Releases: smortezah/napr

v0.2.0

03 Jun 10:53
5b00ac3

Choose a tag to compare

napr v0.2.0 — Major Release

This is a major release representing a comprehensive redesign and expansion of the napr library. The package has been restructured, new domains added, tooling modernized, and the CI/CD pipeline significantly improved.


Breaking Changes

  • Package restructured to src layout. All source code is now under napr. Import paths have changed accordingly.
  • Old napr.apps, napr.data, napr.plotting, and napr.utils modules removed. Functionality has been reorganized into new submodules (see below).
  • Migrated from Poetry to uv for dependency and build management. The pyproject.toml build backend is now uv_build.

New Features

napr.coconut — COCONUT Database Integration

A new top-level subpackage dedicated to the COCONUT natural products database.
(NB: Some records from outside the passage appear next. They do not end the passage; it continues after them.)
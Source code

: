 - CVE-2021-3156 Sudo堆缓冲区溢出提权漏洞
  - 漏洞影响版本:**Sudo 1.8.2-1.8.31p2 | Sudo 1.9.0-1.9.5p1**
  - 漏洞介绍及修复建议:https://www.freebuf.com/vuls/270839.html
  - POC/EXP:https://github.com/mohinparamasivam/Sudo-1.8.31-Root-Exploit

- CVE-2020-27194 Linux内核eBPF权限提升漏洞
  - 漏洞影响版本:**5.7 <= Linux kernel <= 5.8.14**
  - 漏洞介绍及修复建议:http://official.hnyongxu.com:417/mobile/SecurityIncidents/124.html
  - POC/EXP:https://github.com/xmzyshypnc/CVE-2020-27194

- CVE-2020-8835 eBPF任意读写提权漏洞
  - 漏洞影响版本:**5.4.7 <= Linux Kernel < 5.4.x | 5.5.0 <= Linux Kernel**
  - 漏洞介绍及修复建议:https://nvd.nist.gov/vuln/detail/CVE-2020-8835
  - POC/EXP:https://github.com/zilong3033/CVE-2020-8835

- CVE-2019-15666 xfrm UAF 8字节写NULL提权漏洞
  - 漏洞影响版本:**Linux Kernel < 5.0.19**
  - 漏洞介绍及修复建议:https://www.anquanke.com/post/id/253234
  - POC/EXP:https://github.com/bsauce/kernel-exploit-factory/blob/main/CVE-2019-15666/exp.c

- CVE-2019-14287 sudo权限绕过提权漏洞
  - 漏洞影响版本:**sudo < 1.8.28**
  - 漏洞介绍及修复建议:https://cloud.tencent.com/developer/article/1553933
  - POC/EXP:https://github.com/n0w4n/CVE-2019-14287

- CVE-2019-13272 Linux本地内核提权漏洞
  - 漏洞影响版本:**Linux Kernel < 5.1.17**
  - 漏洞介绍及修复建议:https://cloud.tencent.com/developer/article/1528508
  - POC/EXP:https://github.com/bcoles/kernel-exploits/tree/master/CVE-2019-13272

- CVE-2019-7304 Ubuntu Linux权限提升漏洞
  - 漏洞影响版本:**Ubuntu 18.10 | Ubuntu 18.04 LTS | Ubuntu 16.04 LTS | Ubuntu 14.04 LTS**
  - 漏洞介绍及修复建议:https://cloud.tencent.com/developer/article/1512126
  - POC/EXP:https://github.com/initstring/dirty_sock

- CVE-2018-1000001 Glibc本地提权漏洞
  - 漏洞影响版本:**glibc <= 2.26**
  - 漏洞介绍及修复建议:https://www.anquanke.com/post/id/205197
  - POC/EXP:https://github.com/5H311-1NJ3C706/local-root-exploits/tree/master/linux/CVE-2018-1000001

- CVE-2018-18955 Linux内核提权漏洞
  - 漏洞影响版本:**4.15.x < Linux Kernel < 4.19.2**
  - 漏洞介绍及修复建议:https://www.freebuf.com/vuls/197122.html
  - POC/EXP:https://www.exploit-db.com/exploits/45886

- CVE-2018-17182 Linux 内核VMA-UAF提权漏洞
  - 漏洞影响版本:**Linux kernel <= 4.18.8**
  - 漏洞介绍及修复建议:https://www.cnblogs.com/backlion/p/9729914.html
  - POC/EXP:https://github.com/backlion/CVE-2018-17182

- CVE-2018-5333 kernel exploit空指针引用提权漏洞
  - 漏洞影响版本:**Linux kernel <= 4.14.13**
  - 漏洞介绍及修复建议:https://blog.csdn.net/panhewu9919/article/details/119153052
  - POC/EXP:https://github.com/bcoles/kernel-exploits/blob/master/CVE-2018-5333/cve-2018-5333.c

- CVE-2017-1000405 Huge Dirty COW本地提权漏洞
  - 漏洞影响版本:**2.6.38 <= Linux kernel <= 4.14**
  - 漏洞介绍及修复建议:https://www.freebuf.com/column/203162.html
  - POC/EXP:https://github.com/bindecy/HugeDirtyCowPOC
  • load_terpene(download, path, version) — Load or download the COCONUT terpene dataset (v21.3). Handles compressed .bz2 files and gracefully resolves missing Content-Disposition headers during download.
  • Terpene class — High-level interface for working with terpene data, providing:
    • .preprocess(**kwargs) — Full preprocessing pipeline (imputation, encoding, scaling, feature splitting).
    • .dim_reduce(inplace, **kwargs) — PCA-based dimensionality reduction.
    • .plot — Integrated plotting submodule (Plot) for exploratory visualization.
  • eval_classification(…) — Evaluate multiple sklearn-compatible classifiers with accuracy, precision, recall, and F1 metrics using train/test splits and sample weighting.
  • find_best_models(X, y, hypermodel, …) — Keras Tuner–powered hyperparameter search with stratified k-fold cross-validation.

napr.coconut.plotting

  • Custom matplotlib styles: ggplot_classic and ggplot_bw.
  • set_plt_style() and label_subplot() utilities for consistent figure styling.

napr.coconut.terpene.explore

  • Plot.dist_subclass_mw_logp_nplscore() and related methods for EDA of terpene chemical subclasses (MW, logP, NPL score distributions).

Core utilities

  • napr.decorators.info — Decorator that prints start/finish messages and wall-clock runtime for long-running methods.
  • napr.stats.percent_within — Compute the percentage of values falling within a numeric interval.
  • napr.random.rand_list_string — Generate lists of random strings from a configurable alphabet.
  • napr.utils.split_train_test — Stratified train/test splitting with optional class filtering and label encoding.

Improvements

  • Python version support narrowed to >=3.10, <3.14 for better compatibility guarantees.
  • Dependencies pinned to modern versions: NumPy ≥ 2.2, Pandas ≥ 2.3, scikit-learn ≥ 1.7, XGBoost ≥ 3.2, TensorFlow ≥ 2.21.
  • CI rewritten to use uv for faster installs and reproducible environments.
  • PyPI publish workflow added (release.yml) — releases are now automatically published on tag push.
  • Codecov integration with token-based upload.
  • Tutorials updated — Two Jupyter notebooks cover terpene EDA and classification with kNN, random forest, and XGBoost.

Bug Fixes

  • Fixed missing filename fallback when the Content-Disposition header is absent during file download.
  • Streamlined file existence check in load_terpene to avoid redundant I/O.

Developer Experience

  • pytest-cov added to dev dependencies for coverage reporting.
  • Test suite reorganized to mirror the napr package structure under tests.
  • ruff configured with line-length = 100.